Firms could face action over exclusivity clauses
Companies who try to enforce “exclusivity clauses” in zero hours contracts could be taken to Employment Tribunals in future.
Last May, laws came into force that banned employers from preventing people employed or engaged on a zero hours basis from seeking work with other organisations.
As of January 11th, employees who are unfairly dismissed, or employees and workers who are treated detrimentally for failing to comply with an exclusivity clause have the right to take their case to a Tribunal. Dismissal of a zero hours employee will be automatically unfair if the sole or principle reason for their dismissal is because they have breached a contractual term preventing them from working for another employer. There is no minimum qualifying period of service for such a claim but it should be noted that this right extends only to employees and not to workers – workers only have the right to complain of unfair treatment.

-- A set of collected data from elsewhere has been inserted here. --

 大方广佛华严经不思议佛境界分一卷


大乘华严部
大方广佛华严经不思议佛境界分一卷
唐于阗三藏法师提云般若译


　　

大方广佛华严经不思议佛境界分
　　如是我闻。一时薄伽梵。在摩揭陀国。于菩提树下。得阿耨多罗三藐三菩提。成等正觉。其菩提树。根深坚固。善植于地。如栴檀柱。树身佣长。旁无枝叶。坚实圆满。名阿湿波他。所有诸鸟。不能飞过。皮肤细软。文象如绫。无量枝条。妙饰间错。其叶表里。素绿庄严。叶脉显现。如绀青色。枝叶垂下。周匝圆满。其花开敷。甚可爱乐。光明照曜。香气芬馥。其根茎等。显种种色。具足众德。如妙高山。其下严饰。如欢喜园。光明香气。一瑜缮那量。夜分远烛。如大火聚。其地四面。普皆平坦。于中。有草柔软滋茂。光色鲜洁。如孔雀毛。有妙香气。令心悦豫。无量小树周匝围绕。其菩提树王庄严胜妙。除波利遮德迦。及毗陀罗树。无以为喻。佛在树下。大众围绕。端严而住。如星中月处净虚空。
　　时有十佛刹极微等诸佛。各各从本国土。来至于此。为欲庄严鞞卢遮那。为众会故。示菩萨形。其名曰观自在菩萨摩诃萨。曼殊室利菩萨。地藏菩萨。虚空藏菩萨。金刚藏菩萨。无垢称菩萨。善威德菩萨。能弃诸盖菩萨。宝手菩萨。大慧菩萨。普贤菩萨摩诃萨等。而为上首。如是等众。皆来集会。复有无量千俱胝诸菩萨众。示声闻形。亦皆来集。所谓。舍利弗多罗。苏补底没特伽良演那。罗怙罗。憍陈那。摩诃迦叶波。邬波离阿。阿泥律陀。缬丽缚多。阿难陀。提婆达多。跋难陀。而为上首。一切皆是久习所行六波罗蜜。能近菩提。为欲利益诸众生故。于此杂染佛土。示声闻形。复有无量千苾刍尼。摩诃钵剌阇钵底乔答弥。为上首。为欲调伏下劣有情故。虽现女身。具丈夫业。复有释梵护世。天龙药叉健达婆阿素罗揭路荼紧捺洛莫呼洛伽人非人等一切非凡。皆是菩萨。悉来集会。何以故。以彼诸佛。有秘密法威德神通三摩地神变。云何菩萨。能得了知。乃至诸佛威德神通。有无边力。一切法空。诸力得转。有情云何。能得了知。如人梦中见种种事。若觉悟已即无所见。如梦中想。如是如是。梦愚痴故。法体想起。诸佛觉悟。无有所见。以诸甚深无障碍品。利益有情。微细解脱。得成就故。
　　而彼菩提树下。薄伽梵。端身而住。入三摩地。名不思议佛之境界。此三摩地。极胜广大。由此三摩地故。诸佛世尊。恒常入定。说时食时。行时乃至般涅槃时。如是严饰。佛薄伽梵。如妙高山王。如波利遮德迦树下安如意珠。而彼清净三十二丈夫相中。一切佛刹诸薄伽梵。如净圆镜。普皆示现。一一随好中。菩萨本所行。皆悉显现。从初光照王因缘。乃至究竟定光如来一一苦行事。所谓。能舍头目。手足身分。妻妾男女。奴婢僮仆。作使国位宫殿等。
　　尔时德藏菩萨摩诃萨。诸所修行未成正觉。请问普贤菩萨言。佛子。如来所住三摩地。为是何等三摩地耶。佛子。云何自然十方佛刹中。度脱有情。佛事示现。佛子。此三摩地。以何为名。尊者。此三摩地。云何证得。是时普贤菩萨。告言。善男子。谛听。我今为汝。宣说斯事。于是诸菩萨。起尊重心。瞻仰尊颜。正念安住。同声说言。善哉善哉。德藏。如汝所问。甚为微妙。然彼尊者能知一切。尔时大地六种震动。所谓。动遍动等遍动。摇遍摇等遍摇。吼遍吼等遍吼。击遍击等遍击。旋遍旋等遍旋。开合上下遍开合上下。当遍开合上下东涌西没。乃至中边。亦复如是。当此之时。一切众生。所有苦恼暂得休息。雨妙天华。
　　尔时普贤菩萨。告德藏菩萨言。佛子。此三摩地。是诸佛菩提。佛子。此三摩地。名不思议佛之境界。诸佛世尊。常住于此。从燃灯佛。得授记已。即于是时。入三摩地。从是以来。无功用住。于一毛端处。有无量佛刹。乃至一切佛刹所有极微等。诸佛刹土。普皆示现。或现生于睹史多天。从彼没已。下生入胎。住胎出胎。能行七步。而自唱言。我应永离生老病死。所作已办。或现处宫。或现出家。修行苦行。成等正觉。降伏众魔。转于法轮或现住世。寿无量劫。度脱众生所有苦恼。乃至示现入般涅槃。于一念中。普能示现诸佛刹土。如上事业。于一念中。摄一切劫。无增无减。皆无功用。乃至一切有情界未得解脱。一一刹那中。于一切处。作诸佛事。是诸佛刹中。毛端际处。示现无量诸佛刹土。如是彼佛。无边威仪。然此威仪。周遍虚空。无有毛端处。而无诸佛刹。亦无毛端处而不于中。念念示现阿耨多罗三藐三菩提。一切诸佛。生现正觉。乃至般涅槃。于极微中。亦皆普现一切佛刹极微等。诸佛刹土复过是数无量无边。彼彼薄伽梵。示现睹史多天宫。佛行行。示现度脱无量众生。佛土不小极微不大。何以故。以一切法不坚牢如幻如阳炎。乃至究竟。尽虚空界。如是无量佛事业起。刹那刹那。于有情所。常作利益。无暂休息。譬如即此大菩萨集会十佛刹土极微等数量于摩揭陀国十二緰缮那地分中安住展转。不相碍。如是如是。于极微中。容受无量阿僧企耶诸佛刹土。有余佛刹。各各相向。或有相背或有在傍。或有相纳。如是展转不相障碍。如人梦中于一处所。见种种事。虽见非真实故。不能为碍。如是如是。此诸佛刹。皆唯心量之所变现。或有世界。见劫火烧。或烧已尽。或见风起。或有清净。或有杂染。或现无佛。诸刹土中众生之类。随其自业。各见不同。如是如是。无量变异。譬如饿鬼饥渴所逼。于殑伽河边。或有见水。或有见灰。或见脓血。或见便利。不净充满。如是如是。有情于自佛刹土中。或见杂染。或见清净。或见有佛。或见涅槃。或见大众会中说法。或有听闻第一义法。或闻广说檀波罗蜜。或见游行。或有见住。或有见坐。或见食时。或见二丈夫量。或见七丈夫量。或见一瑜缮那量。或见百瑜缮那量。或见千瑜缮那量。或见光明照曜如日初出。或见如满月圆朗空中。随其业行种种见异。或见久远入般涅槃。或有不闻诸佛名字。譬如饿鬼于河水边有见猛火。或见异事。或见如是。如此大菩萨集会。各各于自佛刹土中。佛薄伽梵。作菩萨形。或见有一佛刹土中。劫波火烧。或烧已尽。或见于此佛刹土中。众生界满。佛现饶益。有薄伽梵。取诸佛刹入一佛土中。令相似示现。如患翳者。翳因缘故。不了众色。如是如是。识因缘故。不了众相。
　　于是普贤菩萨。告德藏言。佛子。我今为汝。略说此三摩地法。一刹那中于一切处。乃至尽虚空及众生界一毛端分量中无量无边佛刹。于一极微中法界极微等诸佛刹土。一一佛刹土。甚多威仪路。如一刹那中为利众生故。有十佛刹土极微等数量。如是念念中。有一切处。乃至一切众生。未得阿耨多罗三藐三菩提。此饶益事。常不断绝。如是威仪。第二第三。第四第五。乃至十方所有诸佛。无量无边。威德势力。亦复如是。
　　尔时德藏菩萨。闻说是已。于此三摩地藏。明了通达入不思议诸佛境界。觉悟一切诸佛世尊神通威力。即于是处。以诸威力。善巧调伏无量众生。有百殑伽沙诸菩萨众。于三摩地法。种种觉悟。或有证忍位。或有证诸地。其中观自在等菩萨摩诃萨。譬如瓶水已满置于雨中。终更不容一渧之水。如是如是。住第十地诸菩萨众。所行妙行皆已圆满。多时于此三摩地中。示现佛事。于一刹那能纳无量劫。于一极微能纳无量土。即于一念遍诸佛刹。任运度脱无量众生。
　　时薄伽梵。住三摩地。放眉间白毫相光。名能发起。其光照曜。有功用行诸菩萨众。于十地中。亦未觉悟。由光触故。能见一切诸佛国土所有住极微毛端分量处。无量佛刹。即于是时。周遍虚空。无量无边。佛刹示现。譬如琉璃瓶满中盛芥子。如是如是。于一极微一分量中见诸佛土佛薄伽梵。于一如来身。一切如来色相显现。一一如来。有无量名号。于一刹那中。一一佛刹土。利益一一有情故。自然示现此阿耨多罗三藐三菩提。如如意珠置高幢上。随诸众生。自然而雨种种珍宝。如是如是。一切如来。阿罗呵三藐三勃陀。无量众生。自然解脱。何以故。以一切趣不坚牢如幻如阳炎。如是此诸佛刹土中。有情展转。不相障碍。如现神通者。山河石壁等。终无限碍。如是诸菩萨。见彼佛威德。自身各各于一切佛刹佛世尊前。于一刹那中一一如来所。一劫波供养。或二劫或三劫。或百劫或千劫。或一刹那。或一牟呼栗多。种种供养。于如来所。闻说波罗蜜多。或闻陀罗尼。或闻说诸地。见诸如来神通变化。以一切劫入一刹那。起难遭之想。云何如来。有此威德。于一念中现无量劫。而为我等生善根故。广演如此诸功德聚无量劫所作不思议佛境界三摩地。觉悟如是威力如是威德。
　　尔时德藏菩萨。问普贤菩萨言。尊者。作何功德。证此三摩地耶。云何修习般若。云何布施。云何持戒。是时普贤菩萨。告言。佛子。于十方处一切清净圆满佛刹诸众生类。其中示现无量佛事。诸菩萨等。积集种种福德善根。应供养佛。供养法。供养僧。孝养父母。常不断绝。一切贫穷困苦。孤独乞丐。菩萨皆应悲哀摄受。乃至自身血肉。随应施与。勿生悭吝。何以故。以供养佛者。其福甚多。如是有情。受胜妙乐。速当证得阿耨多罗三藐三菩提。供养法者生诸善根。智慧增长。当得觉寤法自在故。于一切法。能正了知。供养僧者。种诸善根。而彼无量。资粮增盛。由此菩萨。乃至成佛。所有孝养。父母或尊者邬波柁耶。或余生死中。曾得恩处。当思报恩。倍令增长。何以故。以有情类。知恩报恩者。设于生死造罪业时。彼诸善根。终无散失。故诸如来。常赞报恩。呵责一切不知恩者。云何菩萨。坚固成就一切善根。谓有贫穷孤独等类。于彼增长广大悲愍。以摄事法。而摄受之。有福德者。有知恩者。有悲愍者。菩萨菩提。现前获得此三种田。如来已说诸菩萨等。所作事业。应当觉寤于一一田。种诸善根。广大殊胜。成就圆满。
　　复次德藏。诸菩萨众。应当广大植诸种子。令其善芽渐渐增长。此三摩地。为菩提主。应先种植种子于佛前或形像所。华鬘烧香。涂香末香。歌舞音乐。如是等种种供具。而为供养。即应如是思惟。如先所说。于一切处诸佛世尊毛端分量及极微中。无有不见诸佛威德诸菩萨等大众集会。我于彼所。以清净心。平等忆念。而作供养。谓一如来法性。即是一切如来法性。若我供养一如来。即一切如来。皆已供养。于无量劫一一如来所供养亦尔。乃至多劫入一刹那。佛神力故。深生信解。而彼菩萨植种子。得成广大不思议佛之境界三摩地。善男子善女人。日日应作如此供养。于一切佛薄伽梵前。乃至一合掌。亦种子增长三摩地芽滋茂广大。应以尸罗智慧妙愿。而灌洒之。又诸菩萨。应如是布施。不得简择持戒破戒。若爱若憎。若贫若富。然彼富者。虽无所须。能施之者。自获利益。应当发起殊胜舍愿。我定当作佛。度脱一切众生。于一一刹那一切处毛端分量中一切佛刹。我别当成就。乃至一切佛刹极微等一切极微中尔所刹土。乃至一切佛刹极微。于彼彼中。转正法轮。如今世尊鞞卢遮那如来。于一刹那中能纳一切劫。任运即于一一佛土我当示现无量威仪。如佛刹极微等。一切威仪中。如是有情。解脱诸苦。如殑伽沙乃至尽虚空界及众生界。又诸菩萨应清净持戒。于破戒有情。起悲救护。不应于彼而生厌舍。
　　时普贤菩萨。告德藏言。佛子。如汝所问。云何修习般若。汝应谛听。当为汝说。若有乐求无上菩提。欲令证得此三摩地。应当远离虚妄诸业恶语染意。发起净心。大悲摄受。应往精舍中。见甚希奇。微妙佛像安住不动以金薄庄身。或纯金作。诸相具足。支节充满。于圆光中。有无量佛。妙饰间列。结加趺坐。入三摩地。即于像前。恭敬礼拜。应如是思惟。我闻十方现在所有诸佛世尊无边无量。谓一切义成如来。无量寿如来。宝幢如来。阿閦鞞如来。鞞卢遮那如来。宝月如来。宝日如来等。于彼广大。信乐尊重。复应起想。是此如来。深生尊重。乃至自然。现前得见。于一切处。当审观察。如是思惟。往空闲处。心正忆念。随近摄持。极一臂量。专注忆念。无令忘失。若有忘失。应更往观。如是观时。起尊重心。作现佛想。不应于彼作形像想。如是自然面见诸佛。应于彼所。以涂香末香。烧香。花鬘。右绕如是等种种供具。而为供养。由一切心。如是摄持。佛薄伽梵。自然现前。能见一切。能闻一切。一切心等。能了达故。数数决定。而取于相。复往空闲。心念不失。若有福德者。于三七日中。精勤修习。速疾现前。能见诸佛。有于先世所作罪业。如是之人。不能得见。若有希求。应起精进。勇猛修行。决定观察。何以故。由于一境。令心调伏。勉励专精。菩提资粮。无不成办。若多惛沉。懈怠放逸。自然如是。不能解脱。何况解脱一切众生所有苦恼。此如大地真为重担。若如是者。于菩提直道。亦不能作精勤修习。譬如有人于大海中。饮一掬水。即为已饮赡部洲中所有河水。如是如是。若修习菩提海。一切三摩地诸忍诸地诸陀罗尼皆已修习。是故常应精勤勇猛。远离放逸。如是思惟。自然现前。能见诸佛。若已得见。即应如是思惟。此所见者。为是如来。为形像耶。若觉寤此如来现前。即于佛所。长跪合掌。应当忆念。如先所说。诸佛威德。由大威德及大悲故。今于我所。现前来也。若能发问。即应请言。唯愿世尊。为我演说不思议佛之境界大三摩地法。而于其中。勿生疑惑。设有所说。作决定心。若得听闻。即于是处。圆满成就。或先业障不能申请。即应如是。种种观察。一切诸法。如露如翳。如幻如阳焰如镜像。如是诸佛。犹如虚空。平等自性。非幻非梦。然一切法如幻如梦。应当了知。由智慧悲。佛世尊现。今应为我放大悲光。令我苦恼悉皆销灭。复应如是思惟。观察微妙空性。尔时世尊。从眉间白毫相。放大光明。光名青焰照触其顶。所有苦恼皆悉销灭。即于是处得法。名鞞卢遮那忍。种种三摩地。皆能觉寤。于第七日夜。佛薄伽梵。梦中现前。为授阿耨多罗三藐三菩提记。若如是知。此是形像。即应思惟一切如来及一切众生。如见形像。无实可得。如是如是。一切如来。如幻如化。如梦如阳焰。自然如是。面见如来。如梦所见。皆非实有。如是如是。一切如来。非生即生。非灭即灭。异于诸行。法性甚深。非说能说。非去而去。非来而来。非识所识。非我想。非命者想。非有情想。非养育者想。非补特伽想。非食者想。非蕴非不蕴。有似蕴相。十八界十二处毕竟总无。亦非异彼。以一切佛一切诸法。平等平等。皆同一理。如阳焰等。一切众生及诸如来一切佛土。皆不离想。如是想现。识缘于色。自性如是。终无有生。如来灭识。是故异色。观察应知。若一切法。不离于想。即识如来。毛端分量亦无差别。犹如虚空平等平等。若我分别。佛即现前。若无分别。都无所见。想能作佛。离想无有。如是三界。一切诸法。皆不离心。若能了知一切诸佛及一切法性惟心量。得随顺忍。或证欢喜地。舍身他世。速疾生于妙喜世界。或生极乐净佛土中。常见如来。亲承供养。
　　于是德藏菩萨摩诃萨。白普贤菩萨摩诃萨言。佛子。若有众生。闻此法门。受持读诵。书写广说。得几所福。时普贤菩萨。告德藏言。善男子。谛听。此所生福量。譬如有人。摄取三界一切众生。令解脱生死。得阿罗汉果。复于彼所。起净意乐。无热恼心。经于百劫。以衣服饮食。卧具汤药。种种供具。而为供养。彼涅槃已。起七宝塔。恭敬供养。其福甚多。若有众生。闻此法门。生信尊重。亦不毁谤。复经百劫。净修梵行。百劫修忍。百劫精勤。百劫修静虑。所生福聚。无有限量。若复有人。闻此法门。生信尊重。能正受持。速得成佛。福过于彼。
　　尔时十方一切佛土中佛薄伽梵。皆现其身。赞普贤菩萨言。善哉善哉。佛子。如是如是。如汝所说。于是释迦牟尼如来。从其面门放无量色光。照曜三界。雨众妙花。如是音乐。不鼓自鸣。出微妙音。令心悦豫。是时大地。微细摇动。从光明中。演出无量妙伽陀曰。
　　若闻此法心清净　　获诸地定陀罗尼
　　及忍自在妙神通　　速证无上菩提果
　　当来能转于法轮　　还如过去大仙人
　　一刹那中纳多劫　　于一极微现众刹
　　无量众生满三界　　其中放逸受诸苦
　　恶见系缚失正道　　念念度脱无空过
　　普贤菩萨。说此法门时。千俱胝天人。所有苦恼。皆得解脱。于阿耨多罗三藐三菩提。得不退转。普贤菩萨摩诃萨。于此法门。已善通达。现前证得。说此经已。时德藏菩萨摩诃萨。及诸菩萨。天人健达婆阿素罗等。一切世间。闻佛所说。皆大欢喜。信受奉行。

Trade unions have welcomed the news having previously argued that the ban wouldn’t be properly enforced until employees had the right to seek redress.
Official guidance issued by the Government says: “An employer must allow the individual to take work elsewhere in order to earn an income if they themselves do not offer sufficient hours.
“If an employer includes an exclusivity clause in a zero hours contract, the individual cannot be bound by it, the law states the individual can ignore it.
“An employer must not attempt to avoid the exclusivity ban by, for example, stipulating that the individual must seek their permission to look for or accept work elsewhere.”
Successful claimants may be entitled to appropriate compensation.